- **PROVIDED MATERIAL**
* * *
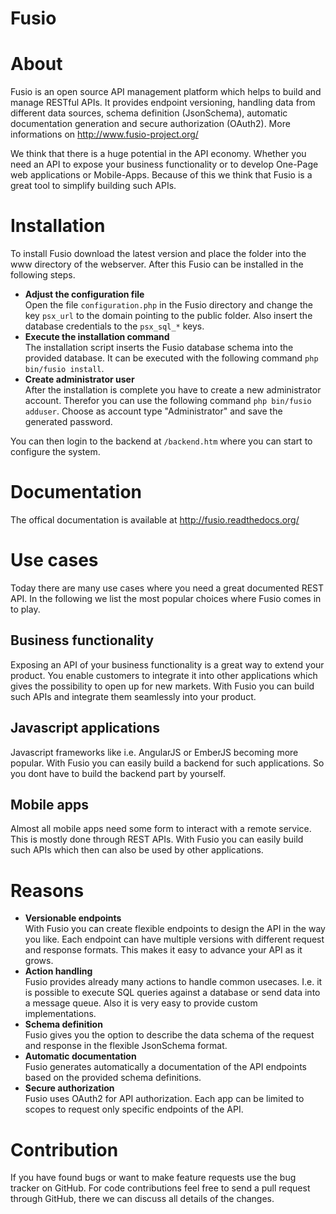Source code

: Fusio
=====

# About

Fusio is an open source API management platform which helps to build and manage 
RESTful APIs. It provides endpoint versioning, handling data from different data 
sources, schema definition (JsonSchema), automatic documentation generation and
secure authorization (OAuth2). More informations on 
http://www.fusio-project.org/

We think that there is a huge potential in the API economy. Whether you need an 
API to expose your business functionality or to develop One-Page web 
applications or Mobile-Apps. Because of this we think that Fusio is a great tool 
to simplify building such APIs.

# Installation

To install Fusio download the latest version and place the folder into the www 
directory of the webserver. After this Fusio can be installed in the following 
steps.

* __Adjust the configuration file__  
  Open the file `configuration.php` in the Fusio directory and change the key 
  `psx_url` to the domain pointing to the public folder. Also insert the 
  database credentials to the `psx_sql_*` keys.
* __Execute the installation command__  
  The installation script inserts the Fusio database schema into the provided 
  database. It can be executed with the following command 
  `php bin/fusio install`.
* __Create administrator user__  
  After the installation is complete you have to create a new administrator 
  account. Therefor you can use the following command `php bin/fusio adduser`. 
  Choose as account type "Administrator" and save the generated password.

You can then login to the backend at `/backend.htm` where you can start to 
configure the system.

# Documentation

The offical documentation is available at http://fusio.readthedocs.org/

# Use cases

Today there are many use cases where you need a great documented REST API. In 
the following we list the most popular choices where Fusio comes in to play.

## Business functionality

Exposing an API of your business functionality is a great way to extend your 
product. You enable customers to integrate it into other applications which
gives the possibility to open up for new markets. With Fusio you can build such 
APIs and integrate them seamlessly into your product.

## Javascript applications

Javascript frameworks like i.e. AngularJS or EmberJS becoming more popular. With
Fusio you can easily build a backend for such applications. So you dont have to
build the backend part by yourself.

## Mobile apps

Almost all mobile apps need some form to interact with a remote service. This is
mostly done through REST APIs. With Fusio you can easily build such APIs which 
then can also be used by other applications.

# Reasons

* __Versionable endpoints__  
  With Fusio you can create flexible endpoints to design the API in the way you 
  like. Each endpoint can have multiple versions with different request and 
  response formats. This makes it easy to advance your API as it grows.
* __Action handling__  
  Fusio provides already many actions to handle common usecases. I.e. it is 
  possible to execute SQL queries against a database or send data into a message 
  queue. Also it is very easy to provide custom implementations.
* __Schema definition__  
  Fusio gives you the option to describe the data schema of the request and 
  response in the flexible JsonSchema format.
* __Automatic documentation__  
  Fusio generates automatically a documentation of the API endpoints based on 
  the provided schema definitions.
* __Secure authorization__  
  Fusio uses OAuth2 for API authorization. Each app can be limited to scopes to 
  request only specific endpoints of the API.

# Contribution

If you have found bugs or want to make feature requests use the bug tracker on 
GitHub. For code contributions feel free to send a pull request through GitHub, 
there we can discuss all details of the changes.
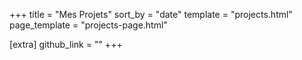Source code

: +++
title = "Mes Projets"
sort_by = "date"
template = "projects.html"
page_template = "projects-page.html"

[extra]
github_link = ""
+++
* * *
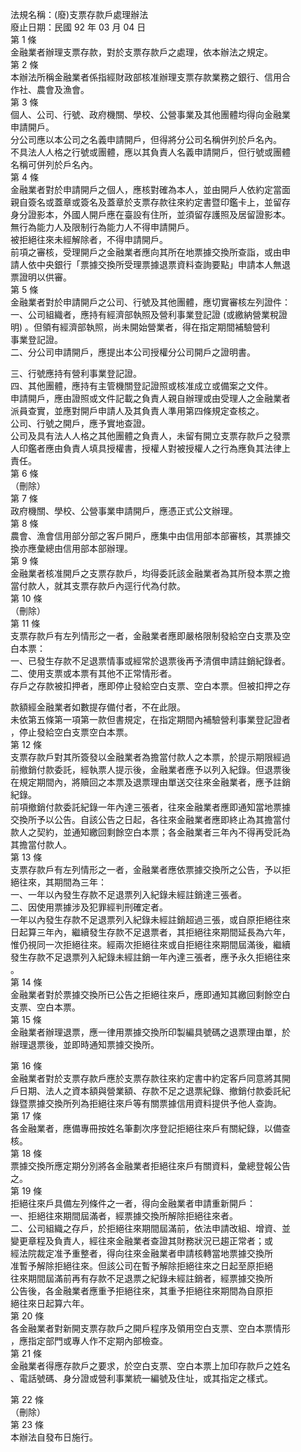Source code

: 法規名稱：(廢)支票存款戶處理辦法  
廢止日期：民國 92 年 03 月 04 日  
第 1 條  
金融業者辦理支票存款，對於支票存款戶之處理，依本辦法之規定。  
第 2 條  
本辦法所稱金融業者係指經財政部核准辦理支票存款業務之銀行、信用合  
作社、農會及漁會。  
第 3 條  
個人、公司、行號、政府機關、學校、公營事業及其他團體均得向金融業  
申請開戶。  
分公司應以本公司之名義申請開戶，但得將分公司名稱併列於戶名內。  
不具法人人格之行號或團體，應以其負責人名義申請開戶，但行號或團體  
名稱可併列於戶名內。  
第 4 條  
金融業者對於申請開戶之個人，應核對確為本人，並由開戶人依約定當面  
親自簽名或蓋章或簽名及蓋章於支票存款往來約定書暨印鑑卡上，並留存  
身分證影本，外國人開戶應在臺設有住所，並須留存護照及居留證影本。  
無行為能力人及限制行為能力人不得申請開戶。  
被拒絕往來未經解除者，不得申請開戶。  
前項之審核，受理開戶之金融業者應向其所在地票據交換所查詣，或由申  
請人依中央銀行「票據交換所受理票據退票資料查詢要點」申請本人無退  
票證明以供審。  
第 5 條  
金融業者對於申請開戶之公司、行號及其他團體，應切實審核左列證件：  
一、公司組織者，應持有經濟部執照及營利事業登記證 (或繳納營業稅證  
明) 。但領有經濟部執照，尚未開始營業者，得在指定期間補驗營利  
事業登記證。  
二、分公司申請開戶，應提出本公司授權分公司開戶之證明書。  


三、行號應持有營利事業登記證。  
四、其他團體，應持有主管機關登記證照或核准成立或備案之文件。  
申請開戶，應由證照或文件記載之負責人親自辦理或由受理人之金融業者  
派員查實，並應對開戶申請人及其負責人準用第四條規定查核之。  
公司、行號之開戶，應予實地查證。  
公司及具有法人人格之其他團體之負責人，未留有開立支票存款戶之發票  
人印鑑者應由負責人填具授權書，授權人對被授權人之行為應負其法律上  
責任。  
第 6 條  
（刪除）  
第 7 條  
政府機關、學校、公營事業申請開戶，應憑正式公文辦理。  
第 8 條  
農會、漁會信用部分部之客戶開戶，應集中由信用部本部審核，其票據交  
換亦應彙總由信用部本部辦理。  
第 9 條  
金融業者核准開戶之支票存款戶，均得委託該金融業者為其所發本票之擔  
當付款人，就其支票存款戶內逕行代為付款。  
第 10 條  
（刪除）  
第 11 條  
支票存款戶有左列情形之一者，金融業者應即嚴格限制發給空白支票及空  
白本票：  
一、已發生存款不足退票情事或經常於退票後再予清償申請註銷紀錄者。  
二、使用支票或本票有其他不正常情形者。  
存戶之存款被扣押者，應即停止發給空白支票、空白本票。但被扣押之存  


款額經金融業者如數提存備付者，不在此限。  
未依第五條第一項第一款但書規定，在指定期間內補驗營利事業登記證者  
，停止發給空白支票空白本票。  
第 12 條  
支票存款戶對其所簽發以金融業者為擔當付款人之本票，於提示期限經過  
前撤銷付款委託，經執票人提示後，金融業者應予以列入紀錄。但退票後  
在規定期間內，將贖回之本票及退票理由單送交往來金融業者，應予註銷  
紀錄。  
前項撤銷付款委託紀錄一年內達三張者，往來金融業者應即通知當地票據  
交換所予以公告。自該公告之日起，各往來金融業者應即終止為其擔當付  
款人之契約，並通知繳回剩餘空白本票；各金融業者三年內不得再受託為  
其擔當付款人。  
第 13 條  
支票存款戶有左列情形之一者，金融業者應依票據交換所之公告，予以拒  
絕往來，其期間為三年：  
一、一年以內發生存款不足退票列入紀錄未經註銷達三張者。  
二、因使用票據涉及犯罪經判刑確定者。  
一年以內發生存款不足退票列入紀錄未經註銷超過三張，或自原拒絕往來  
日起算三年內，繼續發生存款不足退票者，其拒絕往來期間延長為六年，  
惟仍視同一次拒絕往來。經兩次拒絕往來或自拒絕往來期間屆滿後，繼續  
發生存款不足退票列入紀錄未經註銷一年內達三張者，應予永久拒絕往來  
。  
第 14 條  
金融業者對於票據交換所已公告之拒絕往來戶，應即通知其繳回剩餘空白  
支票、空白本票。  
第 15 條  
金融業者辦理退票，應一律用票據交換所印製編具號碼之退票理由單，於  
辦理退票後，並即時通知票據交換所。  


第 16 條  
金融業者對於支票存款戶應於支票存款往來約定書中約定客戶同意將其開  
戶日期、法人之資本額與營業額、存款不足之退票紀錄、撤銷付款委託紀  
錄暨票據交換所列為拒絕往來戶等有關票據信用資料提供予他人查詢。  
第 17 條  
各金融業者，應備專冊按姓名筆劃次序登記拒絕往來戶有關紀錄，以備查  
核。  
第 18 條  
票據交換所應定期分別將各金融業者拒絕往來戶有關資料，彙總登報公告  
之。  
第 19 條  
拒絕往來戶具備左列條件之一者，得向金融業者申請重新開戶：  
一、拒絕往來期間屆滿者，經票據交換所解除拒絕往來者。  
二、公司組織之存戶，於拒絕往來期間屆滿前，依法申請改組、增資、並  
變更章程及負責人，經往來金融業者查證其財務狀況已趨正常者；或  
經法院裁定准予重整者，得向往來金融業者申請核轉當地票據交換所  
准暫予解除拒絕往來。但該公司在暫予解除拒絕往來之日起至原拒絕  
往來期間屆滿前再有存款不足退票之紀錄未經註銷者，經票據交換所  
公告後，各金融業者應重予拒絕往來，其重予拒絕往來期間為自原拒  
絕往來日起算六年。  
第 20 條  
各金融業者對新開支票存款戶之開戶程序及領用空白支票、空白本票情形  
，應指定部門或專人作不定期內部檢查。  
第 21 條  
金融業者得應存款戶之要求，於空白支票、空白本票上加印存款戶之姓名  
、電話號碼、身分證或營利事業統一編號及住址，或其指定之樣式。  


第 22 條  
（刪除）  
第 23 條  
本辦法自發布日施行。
* * *
- **EXERCISE AIM**
Take the line above containing "Exposing an API", the line containing "Fusio you can easily build a", and all lines in between, and copy them exactly without anything else.

- **TASK ANSWER**
Exposing an API of your business functionality is a great way to extend your 
product. You enable customers to integrate it into other applications which
gives the possibility to open up for new markets. With Fusio you can build such 
APIs and integrate them seamlessly into your product.

## Javascript applications

Javascript frameworks like i.e. AngularJS or EmberJS becoming more popular. With
Fusio you can easily build a backend for such applications. So you dont have to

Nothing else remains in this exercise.